Last week marked the release of 4:44, the much-anticipated new album from Jay-Z. The work was released as an exclusive to Tidal, which is owned by Jay-Z and Sprint, which bought a 33% stake at the start of 2017. 4:44 marked the first big push between the niche streaming service and Sprint, but the release has not been the smoothest of sailing, an indicator that exclusive album releases are still a contentious approach to distribution that require careful planning to be successful.

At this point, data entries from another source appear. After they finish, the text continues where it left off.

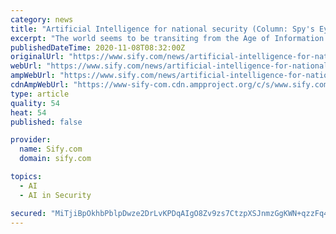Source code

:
 ```yaml
---
category: news
title: "Artificial Intelligence for national security (Column: Spy's Eye)"
excerpt: "The world seems to be transiting from the Age of Information to the Age of Artificial Intelligence. The mandate of the Age of Information was that one had to be well informed for achieving success in any field since knowledge-based decision-making was the key to that success."
publishedDateTime: 2020-11-08T08:32:00Z
originalUrl: "https://www.sify.com/news/artificial-intelligence-for-national-security-column-spys-eye-news-national-uliekxiiajgbh.html"
webUrl: "https://www.sify.com/news/artificial-intelligence-for-national-security-column-spys-eye-news-national-uliekxiiajgbh.html"
ampWebUrl: "https://www.sify.com/news/artificial-intelligence-for-national-security-column-spys-eye-news-national-uliekxiiajgbh.html"
cdnAmpWebUrl: "https://www-sify-com.cdn.ampproject.org/c/s/www.sify.com/news/artificial-intelligence-for-national-security-column-spys-eye-news-national-uliekxiiajgbh.html"
type: article
quality: 54
heat: 54
published: false

provider:
  name: Sify.com
  domain: sify.com

topics:
  - AI
  - AI in Security

secured: "MiTjiBpOkhbPblpDwze2DrLvKPDqAIgO8Zv9zs7CtzpXSJnmzGgKWN+qzzFq4rQpDyenp+SSTkpmcChfMxZ+/cw9lvqGh0dwLF7bXb+6HCcBjzSKEjR6/d52nPE3JJnffETSk9Zdlug0JyE0RnkDerNhajOKpOALnxDGHZydTRGaLBWN/lO1IaWxqY1y/U8oEPs8AfAXAt+tSNsVLEaxd1D/DQV25hXVYggOPIblvE5Si3vqKQfZmdb5DmwfUyUZU72X1kBPKows8rNNTM8uGzajO0yzv730JkN+WJkA54fW4NKgEfx2njytIcUKCdiNtAH92saryx00rPl5CNx1xt8pMIxC3ETjm4oQXwQqt8w=;yGDGas2zOBe6tx5bw6o1VA=="
---
```


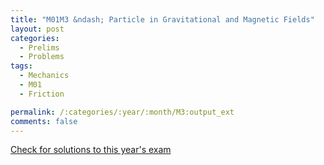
 ```yaml
---
title: "M01M3 &ndash; Particle in Gravitational and Magnetic Fields"
layout: post
categories:
  - Prelims
  - Problems
tags:
  - Mechanics
  - M01
  - Friction

permalink: /:categories/:year/:month/M3:output_ext
comments: false
---
```

<object data="2001M3M.pdf" type="application/pdf" width="100%" height="500"></object>
<div class="message"><a href='https://princetonprelim.com/prelim/7/'>Check for solutions to this year's exam</a></div>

First, the good news for non-Tidal subscribers: 4:44 will not be gated to the platform indefinitely. A source told Billboard that the album is expected to arrive on Apple Music and iTunes next week. A physical release is also planned, but the source gave no timeline for that project. Until then, 4:44 will continue to receive radio airplay. Since the release date, the album got a showcase on 160 iHeartRadio stations
Second, the not-so-good news for Tidal and Jay-Z. According to MUSO, 4:44 was pirated 971,196 times in the 72 hours since its release. Over half (56%) of the illegal downloads happened in the U.S. It’s impossible to make a definitive argument that exclusivity played a part in that high number. Any highly-anticipated work often shows a higher rate of piracy. But we have noticed that exclusives are frequently tied to large piracy rates, and that’s a trend for all parties in the music industry to be aware of.
Finally, it’s worth noting what a backlash the exclusive move created. Jay-Z is a true icon, and many, many people wanted to hear the new work as soon as possible. Even fellow performers such as Snoop Dogg and Mark Ronson have been publicly disgruntled about 4:44’s restricted availability.

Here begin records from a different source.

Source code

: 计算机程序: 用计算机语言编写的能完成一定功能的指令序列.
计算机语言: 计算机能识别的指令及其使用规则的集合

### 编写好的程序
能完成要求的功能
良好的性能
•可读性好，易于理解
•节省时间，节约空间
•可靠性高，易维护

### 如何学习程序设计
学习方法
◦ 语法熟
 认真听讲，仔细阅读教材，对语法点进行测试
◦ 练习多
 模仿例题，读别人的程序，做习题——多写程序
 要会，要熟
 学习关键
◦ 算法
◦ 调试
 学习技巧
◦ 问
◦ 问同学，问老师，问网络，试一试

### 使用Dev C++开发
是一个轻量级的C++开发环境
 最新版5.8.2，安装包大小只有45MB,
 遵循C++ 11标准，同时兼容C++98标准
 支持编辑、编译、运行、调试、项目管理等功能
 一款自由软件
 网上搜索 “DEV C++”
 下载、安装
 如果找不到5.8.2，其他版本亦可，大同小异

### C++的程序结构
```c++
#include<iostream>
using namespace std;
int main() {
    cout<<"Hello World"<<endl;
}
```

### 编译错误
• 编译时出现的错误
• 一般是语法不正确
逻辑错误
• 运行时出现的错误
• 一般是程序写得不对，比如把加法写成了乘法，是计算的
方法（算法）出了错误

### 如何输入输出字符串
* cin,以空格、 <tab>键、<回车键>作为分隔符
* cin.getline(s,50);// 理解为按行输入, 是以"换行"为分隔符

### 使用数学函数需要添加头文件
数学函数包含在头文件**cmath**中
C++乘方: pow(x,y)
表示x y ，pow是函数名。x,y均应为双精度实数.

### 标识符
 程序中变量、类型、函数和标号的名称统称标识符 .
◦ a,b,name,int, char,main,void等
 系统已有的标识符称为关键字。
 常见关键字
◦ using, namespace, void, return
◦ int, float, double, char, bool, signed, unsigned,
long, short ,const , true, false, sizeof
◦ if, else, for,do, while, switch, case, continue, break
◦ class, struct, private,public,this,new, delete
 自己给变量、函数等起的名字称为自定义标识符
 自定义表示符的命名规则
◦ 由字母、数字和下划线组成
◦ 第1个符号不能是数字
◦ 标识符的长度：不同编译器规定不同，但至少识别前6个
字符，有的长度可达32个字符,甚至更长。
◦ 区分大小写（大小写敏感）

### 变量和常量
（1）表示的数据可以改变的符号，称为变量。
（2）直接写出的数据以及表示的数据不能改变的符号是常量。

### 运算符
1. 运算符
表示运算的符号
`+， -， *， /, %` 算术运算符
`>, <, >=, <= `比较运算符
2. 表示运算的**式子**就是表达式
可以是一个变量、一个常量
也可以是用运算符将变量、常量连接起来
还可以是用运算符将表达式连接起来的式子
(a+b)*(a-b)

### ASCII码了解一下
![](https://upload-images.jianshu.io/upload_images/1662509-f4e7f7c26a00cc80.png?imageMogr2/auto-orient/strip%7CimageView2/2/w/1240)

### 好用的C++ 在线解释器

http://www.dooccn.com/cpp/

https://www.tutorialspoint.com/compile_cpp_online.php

Those reactions show how fine a line artists have to walk when pursuing alternate distribution paths. A large fan base is usually critical to still being successful with an exclusive or windowed album release. Taylor Swift’s exit from free streaming wouldn’t have been nearly powerful without the support of her millions of fans. But limiting access can also alienate those same fans, who might feel betrayed at being shut out if they can’t afford or simply don’t want to maintain subscriptions to all the different streaming platforms that have exclusive content.